A produção de provas é uma garantia do cidadão no Estado de Direito,  decorrente do direito à demanda e à defesa. O sistema da livre persuasão racional para a apreciação das provas apresenta-se como um instrumento que permite aos juízes a superação da forte influência da prova tarifada momento da valoração da prova.

Segundo o professor Ovídio A. Baptista da Silva# o sistema da persuasão racional seria um sistema misto que aproveita elementos de valoração de prova dos outros dois – sistema da prova legal e livre convencimento. Ensina-nos que no sistema da persuasão racional a iniciativa probatória, a partir da necessidade de convencimento, pode levar o juiz a trazer para o processo provas que as partes não tenham proposto sem afastar-se das regras de experiência e da lógica. Os limites que se impõe à livre apreciação são a não violação de leis racionais e as regras de experiência. Por outro lado, a livre apreciação das provas em seu conceito mais apurado não pode justificar recepção de provas ilícitas ou desnecessárias cujo aproveitamento não será útil ao deslinde da controvérsia. Daí decorre que o legislador e o julgador não podem excluir de antemão um meio de prova que julguem abstratamente inidôneo sem comprometer o direito à prova.
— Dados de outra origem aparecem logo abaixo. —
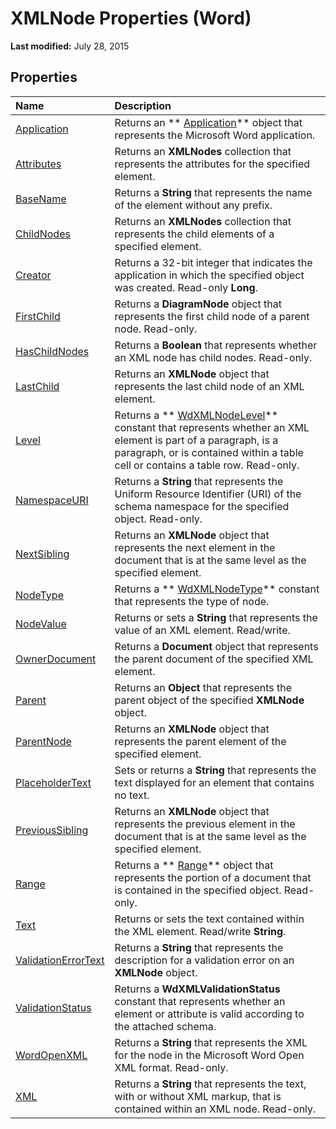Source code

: 
# XMLNode Properties (Word)

 **Last modified:** July 28, 2015


## Properties



|**Name**|**Description**|
|:-----|:-----|
| [Application](4ae2eea6-dc19-957a-e55c-df7cc3786b38.md)|Returns an  ** [Application](d1cf6f8f-4e88-bf01-93b4-90a83f79cb44.md)** object that represents the Microsoft Word application.|
| [Attributes](64731b03-12cb-1f48-30f5-0a1c5329ac47.md)|Returns an  **XMLNodes** collection that represents the attributes for the specified element.|
| [BaseName](770e276b-8bf5-9f0d-64bd-e7df29a71233.md)|Returns a  **String** that represents the name of the element without any prefix.|
| [ChildNodes](79d5e434-be1a-6420-ac82-ecf9c7c49e32.md)|Returns an  **XMLNodes** collection that represents the child elements of a specified element.|
| [Creator](123fa6b0-2800-7419-8058-3f46bd78b1a1.md)|Returns a 32-bit integer that indicates the application in which the specified object was created. Read-only  **Long**.|
| [FirstChild](ce0d09ac-383c-b9b4-3065-c26410b442d5.md)|Returns a  **DiagramNode** object that represents the first child node of a parent node. Read-only.|
| [HasChildNodes](d3256688-1534-8c16-0621-e95df00ae8fc.md)|Returns a  **Boolean** that represents whether an XML node has child nodes. Read-only.|
| [LastChild](96031a10-c2e9-2ada-67d0-c3c4cad53446.md)|Returns an  **XMLNode** object that represents the last child node of an XML element.|
| [Level](bfa13ac4-f7d3-9b16-eddd-46c1bdbf45eb.md)|Returns a  ** [WdXMLNodeLevel](77480b20-9400-c709-c321-d428d28d6799.md)** constant that represents whether an XML element is part of a paragraph, is a paragraph, or is contained within a table cell or contains a table row. Read-only.|
| [NamespaceURI](3bcc2b31-5744-b855-89ed-c6e97b1cd7e5.md)|Returns a  **String** that represents the Uniform Resource Identifier (URI) of the schema namespace for the specified object. Read-only.|
| [NextSibling](431dd44b-10cd-f869-a70a-a371d16fef92.md)|Returns an  **XMLNode** object that represents the next element in the document that is at the same level as the specified element.|
| [NodeType](0df07d30-e7ae-44e6-3372-ccece783a3fc.md)|Returns a  ** [WdXMLNodeType](2f8824c0-d08e-56d2-9ec8-6fa478452316.md)** constant that represents the type of node.|
| [NodeValue](055e2b09-7ffa-e7c2-1b6c-83176dbe79db.md)| Returns or sets a **String** that represents the value of an XML element. Read/write.|
| [OwnerDocument](015559a7-6824-f8dd-edfd-d8d996ac18fc.md)|Returns a  **Document** object that represents the parent document of the specified XML element.|
| [Parent](a94eab1f-aac4-5360-cb94-1bb9651fca80.md)|Returns an  **Object** that represents the parent object of the specified **XMLNode** object.|
| [ParentNode](626913c2-d12a-30e3-d1b1-9dd6fb80a30c.md)|Returns an  **XMLNode** object that represents the parent element of the specified element.|
| [PlaceholderText](a7c8fc01-ecb7-3587-8ae1-3c340446a304.md)|Sets or returns a  **String** that represents the text displayed for an element that contains no text.|
| [PreviousSibling](f4935228-6aaf-e763-27eb-71ed25c1eb6a.md)|Returns an  **XMLNode** object that represents the previous element in the document that is at the same level as the specified element.|
| [Range](f953f6ad-c8ca-8680-b505-600548368c3f.md)|Returns a  ** [Range](15a7a1c4-5f3f-5b6e-60e9-29688de3f274.md)** object that represents the portion of a document that is contained in the specified object. Read-only.|
| [Text](7ee30d3e-e61e-211b-362e-e6de327c3f84.md)|Returns or sets the text contained within the XML element. Read/write  **String**.|
| [ValidationErrorText](85816e71-2629-0f5c-3775-e42f7fb7f9a5.md)|Returns a  **String** that represents the description for a validation error on an **XMLNode** object.|
| [ValidationStatus](795114a1-09d3-f2c6-3572-4a8929ca062c.md)| Returns a **WdXMLValidationStatus** constant that represents whether an element or attribute is valid according to the attached schema.|
| [WordOpenXML](fafb2fa2-617e-caec-85fd-51019ce0b220.md)|Returns a  **String** that represents the XML for the node in the Microsoft Word Open XML format. Read-only.|
| [XML](a72c7c13-7e2f-c903-9b02-4e9af3f7db26.md)|Returns a  **String** that represents the text, with or without XML markup, that is contained within an XML node. Read-only.|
Entretanto, fruto de um juízo em particular, pode o juiz excluir determinadas provas, possibilidade que decorre do sistema (art. 130 do CPC). O dever de fundamentar a decisão tomada, indicando os motivos e as circunstâncias que levam o juiz a admitir  a veracidade dos fatos em que se  baseia sua decisão é o pressuposto do sistema da persuasão racional. Para as partes, pela motivação das decisões se torna possível controlar o raciocínio do julgador na valoração das provas.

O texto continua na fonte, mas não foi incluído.